TASK INSTRUCTIONS | Below are lines of data; count those containing the word "memorizzazione" and write nothing but the number.

Stored data:
= = = = =

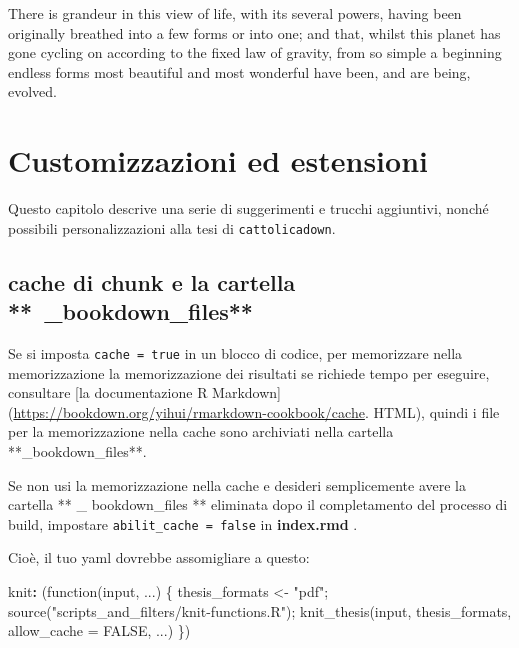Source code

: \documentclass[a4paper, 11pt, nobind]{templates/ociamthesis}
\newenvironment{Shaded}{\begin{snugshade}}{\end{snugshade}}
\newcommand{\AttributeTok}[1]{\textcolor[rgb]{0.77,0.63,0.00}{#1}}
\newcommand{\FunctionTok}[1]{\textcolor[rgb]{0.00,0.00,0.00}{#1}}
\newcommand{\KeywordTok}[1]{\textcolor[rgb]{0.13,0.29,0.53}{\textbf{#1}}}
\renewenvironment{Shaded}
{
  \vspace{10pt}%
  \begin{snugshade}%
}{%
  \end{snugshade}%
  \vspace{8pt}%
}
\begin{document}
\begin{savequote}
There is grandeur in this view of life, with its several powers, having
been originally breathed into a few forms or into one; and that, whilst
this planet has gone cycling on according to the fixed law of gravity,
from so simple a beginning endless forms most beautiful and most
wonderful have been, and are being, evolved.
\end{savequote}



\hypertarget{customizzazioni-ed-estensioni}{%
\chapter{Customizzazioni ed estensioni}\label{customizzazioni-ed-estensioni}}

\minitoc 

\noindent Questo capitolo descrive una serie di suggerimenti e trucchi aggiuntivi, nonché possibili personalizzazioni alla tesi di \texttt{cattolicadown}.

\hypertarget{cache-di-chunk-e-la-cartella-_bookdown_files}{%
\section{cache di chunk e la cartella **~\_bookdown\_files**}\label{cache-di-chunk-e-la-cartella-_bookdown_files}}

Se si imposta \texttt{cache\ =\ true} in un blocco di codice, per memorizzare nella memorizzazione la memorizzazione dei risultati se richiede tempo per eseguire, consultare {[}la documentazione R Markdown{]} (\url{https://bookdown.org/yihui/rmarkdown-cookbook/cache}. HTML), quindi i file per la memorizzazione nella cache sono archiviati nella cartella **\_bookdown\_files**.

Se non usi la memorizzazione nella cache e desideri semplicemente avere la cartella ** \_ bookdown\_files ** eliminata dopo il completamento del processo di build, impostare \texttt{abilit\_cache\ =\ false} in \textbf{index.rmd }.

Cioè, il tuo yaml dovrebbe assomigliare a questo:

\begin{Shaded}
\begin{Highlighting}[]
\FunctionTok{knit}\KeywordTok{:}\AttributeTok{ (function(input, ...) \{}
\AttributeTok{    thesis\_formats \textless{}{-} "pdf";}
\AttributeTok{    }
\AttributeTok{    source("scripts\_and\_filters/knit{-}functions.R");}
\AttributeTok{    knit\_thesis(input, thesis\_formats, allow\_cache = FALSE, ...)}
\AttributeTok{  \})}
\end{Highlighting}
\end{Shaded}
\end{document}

= = = = =

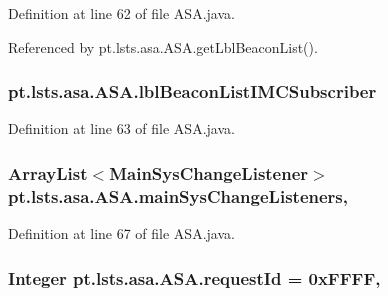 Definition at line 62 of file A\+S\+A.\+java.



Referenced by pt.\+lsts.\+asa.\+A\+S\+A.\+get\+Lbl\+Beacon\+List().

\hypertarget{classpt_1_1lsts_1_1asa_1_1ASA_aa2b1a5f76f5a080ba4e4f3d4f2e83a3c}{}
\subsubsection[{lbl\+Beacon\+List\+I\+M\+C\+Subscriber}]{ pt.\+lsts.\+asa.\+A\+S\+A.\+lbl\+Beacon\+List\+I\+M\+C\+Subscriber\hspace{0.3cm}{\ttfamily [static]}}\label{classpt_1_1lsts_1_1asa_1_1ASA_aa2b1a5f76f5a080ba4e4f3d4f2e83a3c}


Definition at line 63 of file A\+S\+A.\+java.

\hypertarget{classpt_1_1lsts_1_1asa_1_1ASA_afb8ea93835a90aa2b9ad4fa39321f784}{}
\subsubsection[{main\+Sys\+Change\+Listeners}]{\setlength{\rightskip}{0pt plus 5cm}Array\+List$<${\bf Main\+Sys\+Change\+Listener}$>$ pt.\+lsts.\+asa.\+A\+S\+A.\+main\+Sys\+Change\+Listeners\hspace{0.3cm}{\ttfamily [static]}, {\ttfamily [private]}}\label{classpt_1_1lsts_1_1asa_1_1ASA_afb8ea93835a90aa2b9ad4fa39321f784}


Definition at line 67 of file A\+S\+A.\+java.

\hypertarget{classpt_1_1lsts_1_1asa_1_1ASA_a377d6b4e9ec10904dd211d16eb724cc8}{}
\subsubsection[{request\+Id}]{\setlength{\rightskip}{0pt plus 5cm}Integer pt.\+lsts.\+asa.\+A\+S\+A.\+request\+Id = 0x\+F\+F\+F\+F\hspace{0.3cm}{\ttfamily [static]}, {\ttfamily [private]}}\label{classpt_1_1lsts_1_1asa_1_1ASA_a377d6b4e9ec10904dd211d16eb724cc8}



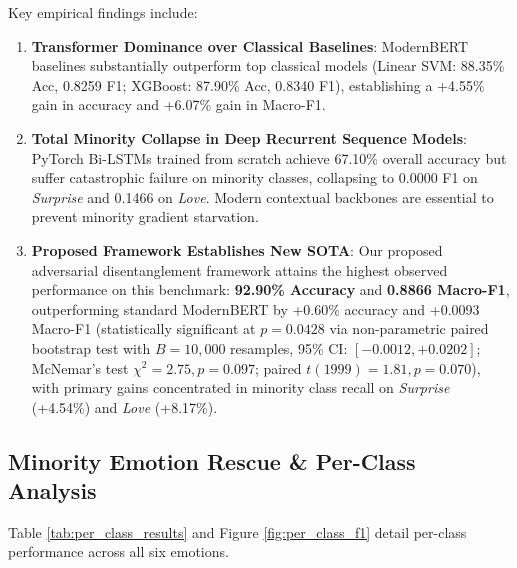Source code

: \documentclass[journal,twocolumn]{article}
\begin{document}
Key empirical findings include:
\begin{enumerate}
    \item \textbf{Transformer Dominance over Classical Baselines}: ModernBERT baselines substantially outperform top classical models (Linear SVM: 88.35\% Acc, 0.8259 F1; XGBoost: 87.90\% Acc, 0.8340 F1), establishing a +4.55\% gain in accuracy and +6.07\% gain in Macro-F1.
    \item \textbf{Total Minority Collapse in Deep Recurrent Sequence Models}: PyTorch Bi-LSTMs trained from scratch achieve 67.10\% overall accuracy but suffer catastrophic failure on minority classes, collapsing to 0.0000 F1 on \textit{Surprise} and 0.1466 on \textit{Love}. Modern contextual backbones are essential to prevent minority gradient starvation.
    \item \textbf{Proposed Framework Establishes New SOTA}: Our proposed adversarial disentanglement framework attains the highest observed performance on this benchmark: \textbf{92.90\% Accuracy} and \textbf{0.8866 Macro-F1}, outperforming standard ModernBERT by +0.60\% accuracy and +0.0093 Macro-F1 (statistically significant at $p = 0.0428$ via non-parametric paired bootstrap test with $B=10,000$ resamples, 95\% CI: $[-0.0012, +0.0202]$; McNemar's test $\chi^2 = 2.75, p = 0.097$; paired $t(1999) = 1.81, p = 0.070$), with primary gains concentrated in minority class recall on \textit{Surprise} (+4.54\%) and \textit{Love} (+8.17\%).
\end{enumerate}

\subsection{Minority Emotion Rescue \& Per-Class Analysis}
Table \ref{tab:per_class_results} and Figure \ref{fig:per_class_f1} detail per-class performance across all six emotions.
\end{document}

= = = = =

SOLUTION TO THE PROBLEM | 2